Exercise brief: Among the records below, find each line that includes the string "color" and copy it.

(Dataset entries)
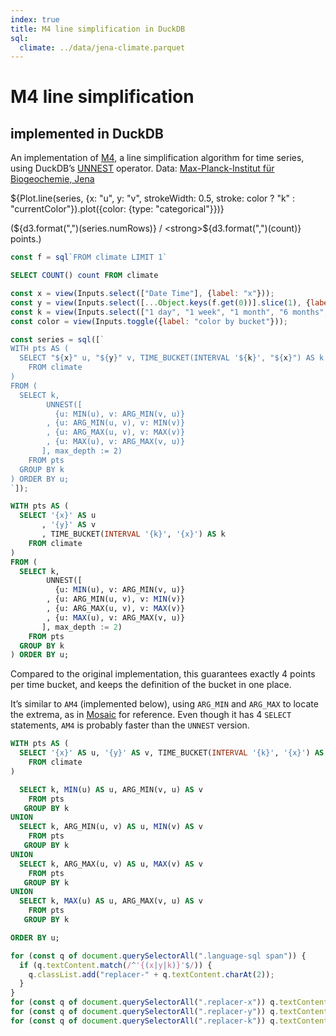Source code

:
 ```yaml
---
index: true
title: M4 line simplification in DuckDB
sql:
  climate: ../data/jena-climate.parquet
---
```


# M4 line simplification

## implemented in DuckDB

An implementation of [M4](https://observablehq.com/@uwdata/m4-scalable-time-series-visualization), a line simplification algorithm for time series, using DuckDB’s [UNNEST](https://duckdb.org/docs/sql/query_syntax/unnest.html) operator. Data: [Max-Planck-Institut für Biogeochemie, Jena](https://www.bgc-jena.mpg.de/wetter/)

${Plot.line(series, {x: "u", y: "v", strokeWidth: 0.5, stroke: color ? "k" : "currentColor"}).plot({color: {type: "categorical"}})}

(${d3.format(",")(series.numRows)} / <strong>${d3.format(",")(count)}</strong> points.)

```js
const f = sql`FROM climate LIMIT 1`
```

```sql id=[{count}]
SELECT COUNT() count FROM climate
```

```js
const x = view(Inputs.select(["Date Time"], {label: "x"}));
const y = view(Inputs.select([...Object.keys(f.get(0))].slice(1), {label: "y", value: "p (mbar)"}));
const k = view(Inputs.select(["1 day", "1 week", "1 month", "6 months", "1 year"], {label: "bucket", value: "1 week"}));
const color = view(Inputs.toggle({label: "color by bucket"}));
```

```js
const series = sql([`
WITH pts AS (
  SELECT "${x}" u, "${y}" v, TIME_BUCKET(INTERVAL '${k}', "${x}") AS k
    FROM climate
)
FROM (
  SELECT k,
        UNNEST([
          {u: MIN(u), v: ARG_MIN(v, u)}
        , {u: ARG_MIN(u, v), v: MIN(v)}
        , {u: ARG_MAX(u, v), v: MAX(v)}
        , {u: MAX(u), v: ARG_MAX(v, u)}
       ], max_depth := 2)
    FROM pts
  GROUP BY k
) ORDER BY u;
`]);
```

```sql run=false
WITH pts AS (
  SELECT '{x}' AS u
       , '{y}' AS v
       , TIME_BUCKET(INTERVAL '{k}', '{x}') AS k
    FROM climate
)
FROM (
  SELECT k,
        UNNEST([
          {u: MIN(u), v: ARG_MIN(v, u)}
        , {u: ARG_MIN(u, v), v: MIN(v)}
        , {u: ARG_MAX(u, v), v: MAX(v)}
        , {u: MAX(u), v: ARG_MAX(v, u)}
       ], max_depth := 2)
    FROM pts
  GROUP BY k
) ORDER BY u;
```

Compared to the original implementation, this guarantees exactly 4 points per time bucket, and keeps the definition of the bucket in one place.

It’s similar to `AM4` (implemented below), using `ARG_MIN` and `ARG_MAX` to locate the extrema, as in [Mosaic](https://idl.cs.washington.edu/files/2024-Mosaic-TVCG.pdf) for reference. Even though it has 4 `SELECT` statements, `AM4` is probably faster than the `UNNEST` version.

```sql run=false
WITH pts AS (
  SELECT '{x}' AS u, '{y}' AS v, TIME_BUCKET(INTERVAL '{k}', '{x}') AS k
    FROM climate
)

  SELECT k, MIN(u) AS u, ARG_MIN(v, u) AS v
    FROM pts
   GROUP BY k
UNION
  SELECT k, ARG_MIN(u, v) AS u, MIN(v) AS v
    FROM pts
   GROUP BY k
UNION
  SELECT k, ARG_MAX(u, v) AS u, MAX(v) AS v
    FROM pts
   GROUP BY k
UNION
  SELECT k, MAX(u) AS u, ARG_MAX(v, u) AS v
    FROM pts
   GROUP BY k

ORDER BY u;
```

```js
for (const q of document.querySelectorAll(".language-sql span")) {
  if (q.textContent.match(/^'{(x|y|k)}'$/)) {
    q.classList.add("replacer-" + q.textContent.charAt(2));
  }
}
for (const q of document.querySelectorAll(".replacer-x")) q.textContent = JSON.stringify(x);
for (const q of document.querySelectorAll(".replacer-y")) q.textContent = JSON.stringify(y);
for (const q of document.querySelectorAll(".replacer-k")) q.textContent = `'${k}'`;
```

Reply:
${Plot.line(series, {x: "u", y: "v", strokeWidth: 0.5, stroke: color ? "k" : "currentColor"}).plot({color: {type: "categorical"}})}
const color = view(Inputs.toggle({label: "color by bucket"}));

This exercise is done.